Petit à petit, le film cesse d’être cette comédie à propos d’une jeune femme loufoque pour se transformer en un drame véritablement touchant sur la fuite en avant de cette même jeune femme, incapable de se sentir à l’aise où que ce soit et pourrissant sa propre existence en même temps que celle des autres. Audrey Hepburn ne tient pas un rôle facile : certes son personnage est attachant, mais il est aussi quelque part révoltant. Car, en faisant preuve de tant d’égoïsme, ce n’est pas seulement elle-même que Holly perturbe : c’est aussi les autres, les hommes lui portant une véritable affection. Découvrir son passé et l’origine de ses traumatismes sera ainsi la clef du mystère Holly Golightly, celui qui permettra à Paul de la comprendre et peut-être, de parvenir à l’aider et à la remettre sur une voie sentimentale normale. George Peppard (remplaçant d’un tout jeune Steve McQueen, pas encore “King of cool” pris sur un autre tournage) n’hérite pas non plus d’un rôle facile : son Paul Varjak a beau être l’homme par lequel le spectateur apprend à connaître Holly, il reste toujours dans l’ombre de celle-ci. Son traumatisme est moindre mais il existe, et Paul est amené à souffrir et à encaisser silencieusement les coups dans l’attente d’un changement de cap de la part de sa complexe voisine. Peppard n’a pas la prestance d’un Cary Grant ni le charme d’un James Stewart. L’acteur pourra ainsi paraître bien fade. Avant de le juger ainsi, il faudra non seulement prendre en compte que son personnage n’est pas au cœur du film comme l’est celui de Audrey Hepburn, et qu’en plus celle-ci incarnera Holly de façon prodigieuse. D’une grande délicatesse, raffinée y compris dans les scènes d’ivresse, laissant passer une certaine tristesse alors même que son personnage s’échine à faire croire à son bonheur, Hepburn ne laisse pas d’autre choix au spectateur que d’aimer son personnage, renforçant ainsi l’immersion dans un film qui aurait pu être parfait, n’eut été pour ce gag récurrent et hors-sujet du voisin japonais (joué par Mickey Rooney) pestant contre le tapage nocturne.

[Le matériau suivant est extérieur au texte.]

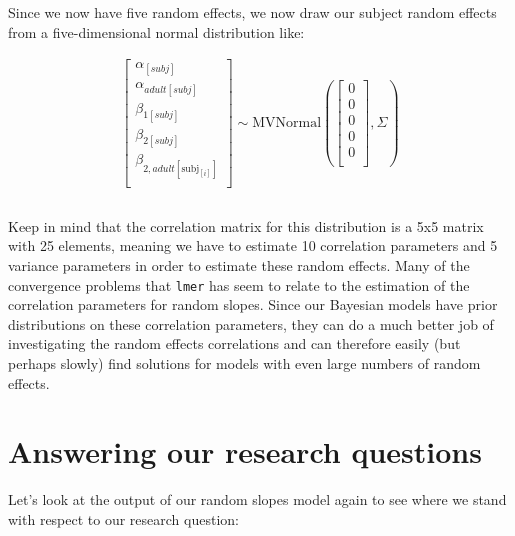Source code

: \documentclass[
]{book}
\begin{document}
Since we now have five random effects, we now draw our subject random effects from a five-dimensional normal distribution like:

\begin{equation}
\begin{split}
\begin{bmatrix} \alpha_{[subj]} \\ \alpha_{adult[subj]} \\ \beta_{1[subj]} \\ \beta_{2[subj]} \\ \beta_{2,adult[\mathrm{subj}_{[i]}]} \\ \end{bmatrix}  
\sim \mathrm{MVNormal} ( \begin{bmatrix} 0 \\ 0 \\ 0 \\ 0 \\ 0 \\ \end{bmatrix}, \Sigma) \\ \\
\end{split}
\label{eq:616}
\end{equation}

Keep in mind that the correlation matrix for this distribution is a 5x5 matrix with 25 elements, meaning we have to estimate 10 correlation parameters and 5 variance parameters in order to estimate these random effects. Many of the convergence problems that \texttt{lmer} has seem to relate to the estimation of the correlation parameters for random slopes. Since our Bayesian models have prior distributions on these correlation parameters, they can do a much better job of investigating the random effects correlations and can therefore easily (but perhaps slowly) find solutions for models with even large numbers of random effects.

\hypertarget{answering-our-research-questions-1}{%
\section{Answering our research questions}\label{answering-our-research-questions-1}}

Let's look at the output of our random slopes model again to see where we stand with respect to our research question:
\end{document}
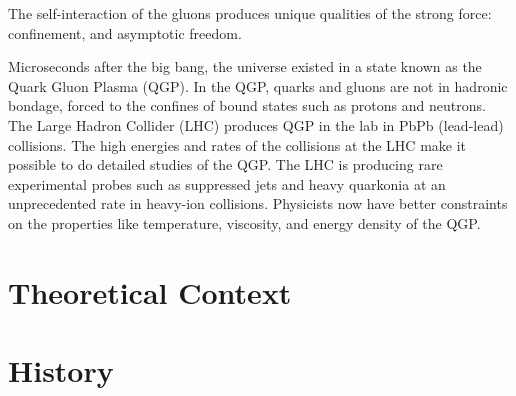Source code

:   The self-interaction of the gluons produces unique qualities of the strong 
    force: confinement, and asymptotic freedom. 
  
  Microseconds after the big bang, the universe existed in a state known as
    the Quark Gluon Plasma (QGP).
  In the QGP, quarks and gluons are not in hadronic bondage, forced to 
    the confines of bound states such as protons and neutrons.
  The Large Hadron Collider (LHC) produces QGP in the lab in PbPb (lead-lead)
    collisions.
  The high energies and rates of the collisions at the LHC make it possible 
    to do detailed studies of the QGP. 
  The LHC is producing rare experimental probes such as suppressed jets and 
    heavy quarkonia at an unprecedented rate in heavy-ion collisions. 
  Physicists now have better constraints on the properties like temperature,
    viscosity, and energy density of the QGP. 
  \section{Theoretical Context}
  \section{History }
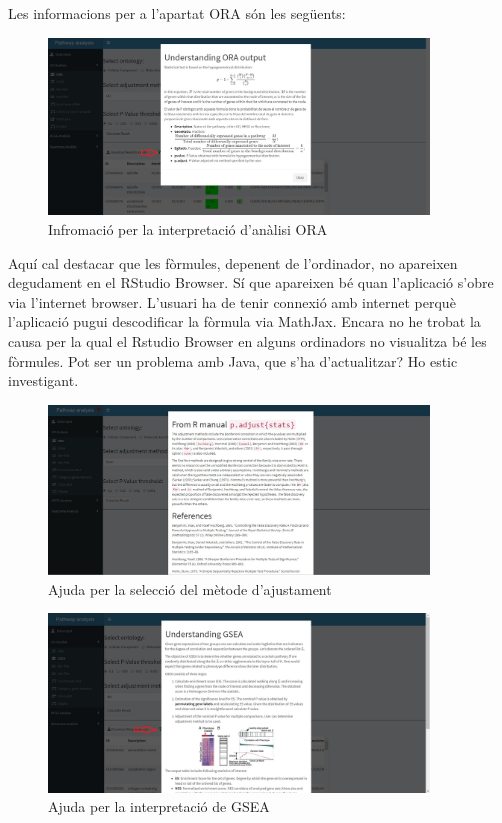 Les informacions per a l'apartat \gls{ORA} són les següents:

\begin{figure}[H]
\centering
\includegraphics[width=0.9\textwidth]{figures/Help_ORA_output.jpg} 
\caption{Infromació per la interpretació d'anàlisi \gls{ORA}}
\end{figure}
Aquí cal destacar que les fòrmules, depenent de l'ordinador, no apareixen degudament en el RStudio Browser. Sí que apareixen bé quan l'aplicació s'obre via l’internet browser. L'usuari ha de tenir connexió amb internet perquè l'aplicació pugui descodificar la fòrmula via MathJax. Encara no he trobat la causa per la qual el Rstudio Browser en alguns ordinadors no visualitza bé les fòrmules. Pot ser un problema amb Java, que s'ha d'actualitzar? Ho estic investigant.

\begin{figure}[H]
\centering
\includegraphics[width=0.9\textwidth]{figures/Help_pAdjustMethod.jpg} 
\caption{Ajuda per la selecció del mètode d'ajustament}
\end{figure}


\begin{figure}[H]
\centering
\includegraphics[width=0.9\textwidth]{figures/Help_GSEA_output.jpg} 
\caption{Ajuda per la interpretació de \gls{GSEA}}
\end{figure}


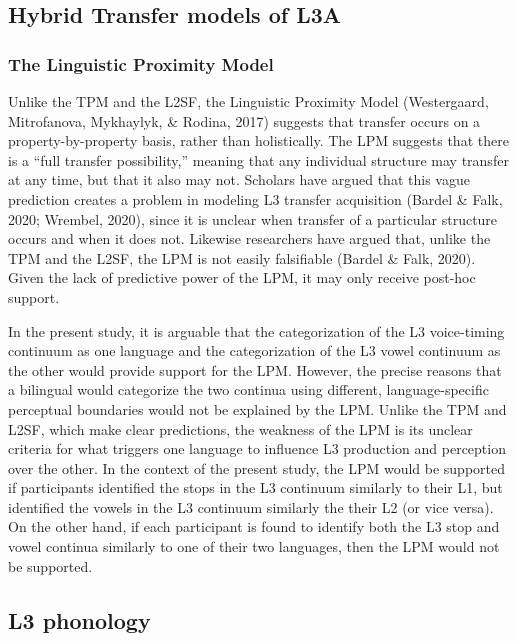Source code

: \documentclass[
  english,
  man]{apa6}
\begin{document}
\hypertarget{hybrid-transfer-models-of-l3a}{%
\subsection{Hybrid Transfer models of L3A}\label{hybrid-transfer-models-of-l3a}}

\hypertarget{the-linguistic-proximity-model}{%
\subsubsection{The Linguistic Proximity Model}\label{the-linguistic-proximity-model}}

Unlike the TPM and the L2SF, the Linguistic Proximity Model (Westergaard, Mitrofanova, Mykhaylyk, \& Rodina, 2017) suggests that transfer occurs on a property-by-property basis, rather than holistically.
The LPM suggests that there is a ``full transfer possibility,'' meaning that any individual structure may transfer at any time, but that it also may not.
Scholars have argued that this vague prediction creates a problem in modeling L3 transfer acquisition (Bardel \& Falk, 2020; Wrembel, 2020), since it is unclear when transfer of a particular structure occurs and when it does not.
Likewise researchers have argued that, unlike the TPM and the L2SF, the LPM is not easily falsifiable (Bardel \& Falk, 2020).
Given the lack of predictive power of the LPM, it may only receive post-hoc support.

In the present study, it is arguable that the categorization of the L3 voice-timing continuum as one language and the categorization of the L3 vowel continuum as the other would provide support for the LPM. However, the precise reasons that a bilingual would categorize the two continua using different, language-specific perceptual boundaries would not be explained by the LPM. Unlike the TPM and L2SF, which make clear predictions, the weakness of the LPM is its unclear criteria for what triggers one language to influence L3 production and perception over the other. In the context of the present study, the LPM would be supported if participants identified the stops in the L3 continuum similarly to their L1, but identified the vowels in the L3 continuum similarly the their L2 (or vice versa). On the other hand, if each participant is found to identify both the L3 stop and vowel continua similarly to one of their two languages, then the LPM would not be supported.

\hypertarget{l3-phonology}{%
\subsection{L3 phonology}\label{l3-phonology}}
\end{document}
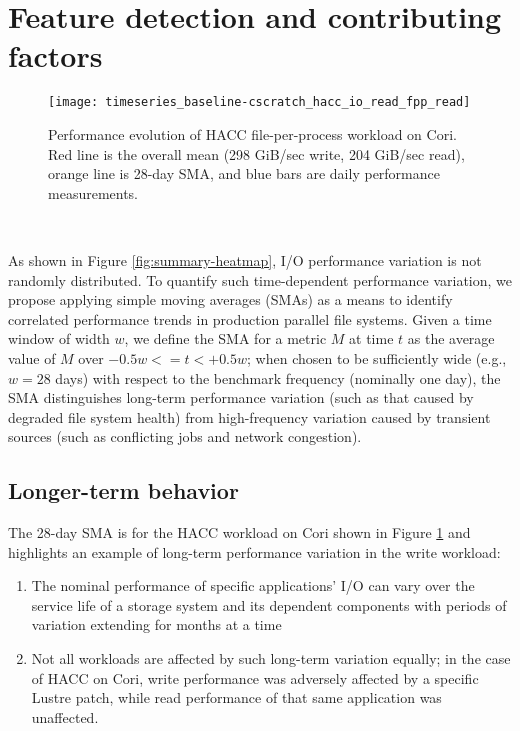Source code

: \section{Feature detection and contributing factors}  \label{sec:features}

\begin{figure}[t]
    \centering
    \texttt{[image: timeseries\_baseline-cscratch\_hacc\_io\_read\_fpp\_read]}
    \vspace{-.35in}
    \caption{Performance evolution of HACC file-per-process  workload on Cori.  Red line is the overall mean (298 GiB/sec write, 204 GiB/sec read), orange line is 28-day SMA, and blue bars are daily performance measurements.}
    \label{fig:timeseries_baseline}
\end{figure}\

As shown in Figure \ref{fig:summary-heatmap}, I/O performance variation is not randomly distributed.  To quantify such time-dependent performance variation, we propose applying simple moving averages (SMAs) as a means to identify correlated performance trends in production parallel file systems.
Given a time window of width $w$, we define the SMA for a metric $M$ at time $t$ as the average value of $M$ over $-0.5w <= t < +0.5w$;
when chosen to be sufficiently wide (e.g., $w = 28$ days) with respect to the benchmark frequency (nominally one day), the SMA distinguishes long-term performance variation (such as that caused by degraded file system health) from high-frequency variation caused by transient sources (such as conflicting jobs and network congestion).

\subsection{Longer-term behavior} \label{sec:features/longterm}



The 28-day SMA is for the HACC workload on Cori shown in Figure \ref{fig:timeseries_baseline} and highlights an example of long-term performance variation in the write workload:

\begin{enumerate}
\item The nominal performance of specific applications' I/O can vary over the service life of a storage system and its dependent components with periods of variation extending for months at a time
\item Not all workloads are affected by such long-term variation equally; in the case of HACC on Cori, write performance was adversely affected by a specific Lustre patch, while read performance of that same application was unaffected.
\end{enumerate}

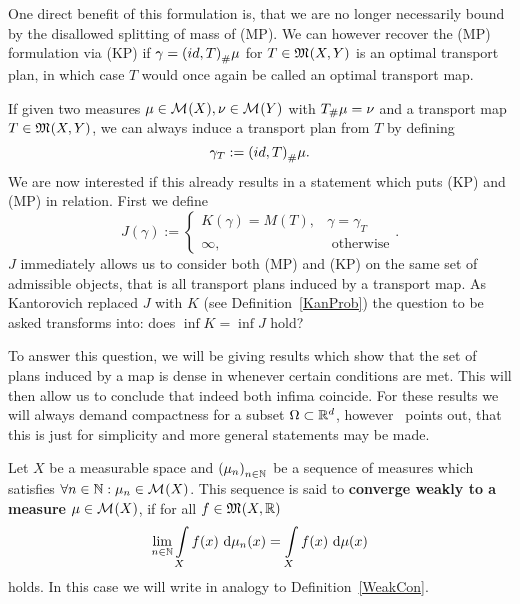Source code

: One direct benefit of this formulation is, that we are no longer necessarily bound by the disallowed splitting of mass of (MP). We can however recover the (MP) formulation via (KP) if $\gamma = \push[(id, T)]{\mu}$ for $T \in \MF{X}{Y}$ is an optimal transport plan, in which case $T$ would once again be called an optimal transport map.

If given two measures $\mu \in \M{X}, \nu \in \M{Y}$ with $\push{\mu} = \nu$ and a transport map $T \in \MF{X}{Y}$, we can always induce a transport plan from $T$ by defining
\begin{equation}\label{IndPlan}
	\gamma_T := \push[(id, T)]{\mu}.
\end{equation}
We are now interested if this already results in a statement which puts (KP) and (MP) in relation. First we define
\[ J(\gamma) := 
	\begin{cases}
		K(\gamma) = M(T), & \gamma = \gamma_T \\
		\infty, & \text{ otherwise}
	\end{cases}. \]
$J$ immediately allows us to consider both (MP) and (KP) on the same set of admissible objects, that is all transport plans induced by a transport map. As Kantorovich replaced $J$ with $K$ (see Definition~\ref{KanProb}) the question to be asked transforms into: does $\inf K = \inf J$ hold?

To answer this question, we will be giving results which show that the set of plans induced by a map is dense in \TP{\mu, \nu} whenever certain conditions are met. This will then allow us to conclude that indeed both infima coincide. For these results we will always demand compactness for a subset $\Omega \subset \R^d$, however~\cite{San2015} points out, that this is just for simplicity and more general statements may be made.

\begin{definition}\label{WeakConMeas}
	Let $X$ be a measurable space and ${(\mu_n)}_{\NinN}$ be a sequence of measures which satisfies $\forall \NinN: \mu_n \in \M{X}$. This sequence is said to \textbf{converge weakly to a measure} $\mu \in \M{X}$, if for all $f \in \MF{X}{\R}$ 
	\[ \lim\limits_{\NinN} \int\limits_X f(x)~\Dx{\mu_n} = \int\limits_X f(x)~\Dx{\mu} \]
	holds. In this case we will write  in analogy to Definition~\ref{WeakCon}.
\end{definition}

L’âge d’or d’Hollywood a encore frappé, et quand viendra le temps d’un final pourtant prévisible, le spectateur ne pourra que se laisser gagner par l’émotion véhiculée avec grâce par des acteurs au sommet, par un réalisateur signant son premier chef d’œuvre et par un musicien inspiré par son sujet. Breakfast at Tiffany’s achève de consacrer plusieurs personnalités hollywoodiennes et a probablement constitué le plus gros regret de la carrière de Marilyn Monroe, qui a manqué là l’occasion (pourtant méritée) de se sortir avec subtilité de ses rôles d’ingénues.